In other words... I FINALLY FINISHED MY THESIS FILM!



Destiny is For the Birds from Michael J. Ruocco on Vimeo.

Yeah, I know... it's a little late... 1 year, 4 months and 22 days late, to be exact. But hey, who could blame me? A lot has happened in the last year that needed my attention, while poor ol' thesis-y here sat on the back burner, like a half-baked piece of humble pie. I guess my reasoning was "Hey, it did it's job! It showcased what I could pull off as an animator, I graduated... hell, I even won an award with it! What's the point, then?" . And for a long time, yeah, that was my excuse. Despite some coercive nagging from friends, colleagues, and especially my dear ol' Ma, I stubbornly stood my ground and refused to budge. But over time, I really began to feel guilty about it. This short wasn't a one-man show, a lot of great people helped me get it as far as it did. I mean, just look at the credits!
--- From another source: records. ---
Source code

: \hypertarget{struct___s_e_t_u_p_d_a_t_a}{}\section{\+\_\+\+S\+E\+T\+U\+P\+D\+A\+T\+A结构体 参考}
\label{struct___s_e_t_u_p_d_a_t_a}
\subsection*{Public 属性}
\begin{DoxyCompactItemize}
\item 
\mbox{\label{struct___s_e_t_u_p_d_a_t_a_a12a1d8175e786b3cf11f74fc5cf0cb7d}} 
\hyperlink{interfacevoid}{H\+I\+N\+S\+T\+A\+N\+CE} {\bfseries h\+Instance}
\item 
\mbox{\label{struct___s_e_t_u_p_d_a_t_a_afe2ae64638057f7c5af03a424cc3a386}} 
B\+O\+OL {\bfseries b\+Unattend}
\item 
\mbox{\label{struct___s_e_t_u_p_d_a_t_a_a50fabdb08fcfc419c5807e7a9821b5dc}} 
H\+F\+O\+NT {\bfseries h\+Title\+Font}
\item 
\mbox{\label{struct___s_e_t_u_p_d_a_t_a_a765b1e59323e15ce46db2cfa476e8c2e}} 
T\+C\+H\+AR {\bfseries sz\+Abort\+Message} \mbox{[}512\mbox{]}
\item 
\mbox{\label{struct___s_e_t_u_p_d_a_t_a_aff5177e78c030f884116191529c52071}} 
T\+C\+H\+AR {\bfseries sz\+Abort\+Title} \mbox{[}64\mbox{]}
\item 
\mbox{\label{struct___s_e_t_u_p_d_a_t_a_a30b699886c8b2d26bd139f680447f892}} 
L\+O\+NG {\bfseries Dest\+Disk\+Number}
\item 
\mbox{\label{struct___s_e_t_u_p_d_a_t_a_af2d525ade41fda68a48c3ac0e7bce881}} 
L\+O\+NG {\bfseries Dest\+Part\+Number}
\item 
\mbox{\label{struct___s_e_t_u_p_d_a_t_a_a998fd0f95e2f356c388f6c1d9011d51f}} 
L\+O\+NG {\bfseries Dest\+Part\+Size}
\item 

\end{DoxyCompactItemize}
Josh Tomar  and Chris Zito did some really excellent voice work for the film. Andy Scherman provided wonderful music accompaniment and sang the credits song. My girlfriend Shannon did the color styling and colored every single background (except one, which my friend Cory did the flat colors for). Many wonderful underclassmen, first and second year students, took time out of their busy schedules to help color a lot of these shots for me when I was scrambling for time. Even fellow thesis students gave a hand with coloring shots too, despite their own deadlines they had to meet. Not to mention countless students, teachers, classmates, friends, and family members who gave me a lot of support throughout my final year of school. And I wanted to be a selfish, lazy so-and-so and stow this thing away in a digital trunk to never be seen again. It was unfair to them. So I finally broke out the ol' thesis folder (which I fortunately did not delete), took out the shots that needed to be finished and started finishing them.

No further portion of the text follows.